Dataset entries
---

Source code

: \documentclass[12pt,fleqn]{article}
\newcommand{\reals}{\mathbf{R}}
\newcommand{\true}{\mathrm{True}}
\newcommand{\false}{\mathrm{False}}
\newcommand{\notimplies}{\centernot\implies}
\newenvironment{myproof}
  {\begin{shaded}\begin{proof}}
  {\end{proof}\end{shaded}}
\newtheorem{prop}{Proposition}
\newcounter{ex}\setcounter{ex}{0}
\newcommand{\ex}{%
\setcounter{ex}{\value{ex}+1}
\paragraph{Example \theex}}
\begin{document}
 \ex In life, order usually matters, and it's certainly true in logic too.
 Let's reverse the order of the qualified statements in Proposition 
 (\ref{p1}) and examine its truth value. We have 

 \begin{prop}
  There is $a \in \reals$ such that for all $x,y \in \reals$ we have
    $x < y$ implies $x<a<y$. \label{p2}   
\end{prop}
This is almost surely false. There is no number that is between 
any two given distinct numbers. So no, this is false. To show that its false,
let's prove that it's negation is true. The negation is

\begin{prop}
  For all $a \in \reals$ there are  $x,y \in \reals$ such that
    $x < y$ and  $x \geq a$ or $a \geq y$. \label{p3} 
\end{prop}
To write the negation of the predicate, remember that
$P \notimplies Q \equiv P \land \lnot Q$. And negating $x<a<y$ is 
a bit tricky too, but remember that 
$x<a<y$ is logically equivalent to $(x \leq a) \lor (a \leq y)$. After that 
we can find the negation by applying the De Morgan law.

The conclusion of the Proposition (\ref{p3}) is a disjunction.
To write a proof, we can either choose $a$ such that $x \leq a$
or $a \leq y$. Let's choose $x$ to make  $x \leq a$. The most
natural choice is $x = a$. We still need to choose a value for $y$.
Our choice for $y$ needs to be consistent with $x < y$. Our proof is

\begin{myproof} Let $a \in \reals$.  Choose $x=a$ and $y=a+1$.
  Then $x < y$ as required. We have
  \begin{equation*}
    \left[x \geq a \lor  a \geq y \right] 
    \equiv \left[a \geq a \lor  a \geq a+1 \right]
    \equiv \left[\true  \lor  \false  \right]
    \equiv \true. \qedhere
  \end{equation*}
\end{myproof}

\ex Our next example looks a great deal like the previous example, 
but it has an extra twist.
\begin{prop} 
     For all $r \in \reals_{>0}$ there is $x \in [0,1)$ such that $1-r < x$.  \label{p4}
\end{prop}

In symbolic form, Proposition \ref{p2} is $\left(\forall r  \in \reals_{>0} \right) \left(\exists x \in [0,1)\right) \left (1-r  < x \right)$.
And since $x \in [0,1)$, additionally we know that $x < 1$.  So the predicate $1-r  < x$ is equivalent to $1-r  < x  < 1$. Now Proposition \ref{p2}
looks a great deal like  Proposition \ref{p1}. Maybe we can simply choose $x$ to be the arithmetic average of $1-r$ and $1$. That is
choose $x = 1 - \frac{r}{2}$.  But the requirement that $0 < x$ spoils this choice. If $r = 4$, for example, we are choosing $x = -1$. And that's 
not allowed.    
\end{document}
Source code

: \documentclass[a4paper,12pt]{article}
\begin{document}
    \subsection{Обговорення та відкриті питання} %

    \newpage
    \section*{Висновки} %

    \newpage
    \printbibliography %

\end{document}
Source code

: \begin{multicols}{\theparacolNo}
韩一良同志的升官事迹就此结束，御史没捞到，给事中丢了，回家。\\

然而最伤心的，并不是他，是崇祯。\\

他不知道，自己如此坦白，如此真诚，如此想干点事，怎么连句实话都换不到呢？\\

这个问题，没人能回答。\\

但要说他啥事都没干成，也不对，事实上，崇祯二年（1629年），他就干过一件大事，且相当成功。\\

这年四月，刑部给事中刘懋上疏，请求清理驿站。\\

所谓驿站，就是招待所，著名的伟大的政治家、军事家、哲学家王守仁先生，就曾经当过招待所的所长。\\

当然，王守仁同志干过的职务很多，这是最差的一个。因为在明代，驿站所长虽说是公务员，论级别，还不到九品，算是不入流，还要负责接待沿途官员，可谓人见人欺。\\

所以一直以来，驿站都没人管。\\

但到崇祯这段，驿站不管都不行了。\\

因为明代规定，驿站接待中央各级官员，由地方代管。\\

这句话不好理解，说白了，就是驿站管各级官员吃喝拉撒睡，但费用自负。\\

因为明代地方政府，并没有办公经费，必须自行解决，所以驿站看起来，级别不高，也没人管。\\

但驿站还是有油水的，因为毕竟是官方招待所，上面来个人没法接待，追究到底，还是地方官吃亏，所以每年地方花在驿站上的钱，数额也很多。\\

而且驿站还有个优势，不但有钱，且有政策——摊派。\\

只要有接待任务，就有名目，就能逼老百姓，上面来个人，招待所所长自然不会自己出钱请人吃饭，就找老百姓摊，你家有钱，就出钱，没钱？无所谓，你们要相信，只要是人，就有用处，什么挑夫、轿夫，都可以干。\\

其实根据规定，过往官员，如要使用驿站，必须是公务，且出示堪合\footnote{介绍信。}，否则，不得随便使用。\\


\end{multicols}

---

**Requirement**:
Repeat the records above in full, character for character.

**Solution for this task**:
Source code

: \documentclass[12pt,fleqn]{article}
\newcommand{\reals}{\mathbf{R}}
\newcommand{\true}{\mathrm{True}}
\newcommand{\false}{\mathrm{False}}
\newcommand{\notimplies}{\centernot\implies}
\newenvironment{myproof}
  {\begin{shaded}\begin{proof}}
  {\end{proof}\end{shaded}}
\newtheorem{prop}{Proposition}
\newcounter{ex}\setcounter{ex}{0}
\newcommand{\ex}{%
\setcounter{ex}{\value{ex}+1}
\paragraph{Example \theex}}
\begin{document}
 \ex In life, order usually matters, and it's certainly true in logic too.
 Let's reverse the order of the qualified statements in Proposition 
 (\ref{p1}) and examine its truth value. We have 

 \begin{prop}
  There is $a \in \reals$ such that for all $x,y \in \reals$ we have
    $x < y$ implies $x<a<y$. \label{p2}   
\end{prop}
This is almost surely false. There is no number that is between 
any two given distinct numbers. So no, this is false. To show that its false,
let's prove that it's negation is true. The negation is

\begin{prop}
  For all $a \in \reals$ there are  $x,y \in \reals$ such that
    $x < y$ and  $x \geq a$ or $a \geq y$. \label{p3} 
\end{prop}
To write the negation of the predicate, remember that
$P \notimplies Q \equiv P \land \lnot Q$. And negating $x<a<y$ is 
a bit tricky too, but remember that 
$x<a<y$ is logically equivalent to $(x \leq a) \lor (a \leq y)$. After that 
we can find the negation by applying the De Morgan law.

The conclusion of the Proposition (\ref{p3}) is a disjunction.
To write a proof, we can either choose $a$ such that $x \leq a$
or $a \leq y$. Let's choose $x$ to make  $x \leq a$. The most
natural choice is $x = a$. We still need to choose a value for $y$.
Our choice for $y$ needs to be consistent with $x < y$. Our proof is

\begin{myproof} Let $a \in \reals$.  Choose $x=a$ and $y=a+1$.
  Then $x < y$ as required. We have
  \begin{equation*}
    \left[x \geq a \lor  a \geq y \right] 
    \equiv \left[a \geq a \lor  a \geq a+1 \right]
    \equiv \left[\true  \lor  \false  \right]
    \equiv \true. \qedhere
  \end{equation*}
\end{myproof}

\ex Our next example looks a great deal like the previous example, 
but it has an extra twist.
\begin{prop} 
     For all $r \in \reals_{>0}$ there is $x \in [0,1)$ such that $1-r < x$.  \label{p4}
\end{prop}

In symbolic form, Proposition \ref{p2} is $\left(\forall r  \in \reals_{>0} \right) \left(\exists x \in [0,1)\right) \left (1-r  < x \right)$.
And since $x \in [0,1)$, additionally we know that $x < 1$.  So the predicate $1-r  < x$ is equivalent to $1-r  < x  < 1$. Now Proposition \ref{p2}
looks a great deal like  Proposition \ref{p1}. Maybe we can simply choose $x$ to be the arithmetic average of $1-r$ and $1$. That is
choose $x = 1 - \frac{r}{2}$.  But the requirement that $0 < x$ spoils this choice. If $r = 4$, for example, we are choosing $x = -1$. And that's 
not allowed.    
\end{document}
Source code

: \documentclass[a4paper,12pt]{article}
\begin{document}
    \subsection{Обговорення та відкриті питання} %

    \newpage
    \section*{Висновки} %

    \newpage
    \printbibliography %

\end{document}
Source code

: \begin{multicols}{\theparacolNo}
韩一良同志的升官事迹就此结束，御史没捞到，给事中丢了，回家。\\

然而最伤心的，并不是他，是崇祯。\\

他不知道，自己如此坦白，如此真诚，如此想干点事，怎么连句实话都换不到呢？\\

这个问题，没人能回答。\\

但要说他啥事都没干成，也不对，事实上，崇祯二年（1629年），他就干过一件大事，且相当成功。\\

这年四月，刑部给事中刘懋上疏，请求清理驿站。\\

所谓驿站，就是招待所，著名的伟大的政治家、军事家、哲学家王守仁先生，就曾经当过招待所的所长。\\

当然，王守仁同志干过的职务很多，这是最差的一个。因为在明代，驿站所长虽说是公务员，论级别，还不到九品，算是不入流，还要负责接待沿途官员，可谓人见人欺。\\

所以一直以来，驿站都没人管。\\

但到崇祯这段，驿站不管都不行了。\\

因为明代规定，驿站接待中央各级官员，由地方代管。\\

这句话不好理解，说白了，就是驿站管各级官员吃喝拉撒睡，但费用自负。\\

因为明代地方政府，并没有办公经费，必须自行解决，所以驿站看起来，级别不高，也没人管。\\

但驿站还是有油水的，因为毕竟是官方招待所，上面来个人没法接待，追究到底，还是地方官吃亏，所以每年地方花在驿站上的钱，数额也很多。\\

而且驿站还有个优势，不但有钱，且有政策——摊派。\\

只要有接待任务，就有名目，就能逼老百姓，上面来个人，招待所所长自然不会自己出钱请人吃饭，就找老百姓摊，你家有钱，就出钱，没钱？无所谓，你们要相信，只要是人，就有用处，什么挑夫、轿夫，都可以干。\\

其实根据规定，过往官员，如要使用驿站，必须是公务，且出示堪合\footnote{介绍信。}，否则，不得随便使用。\\


\end{multicols}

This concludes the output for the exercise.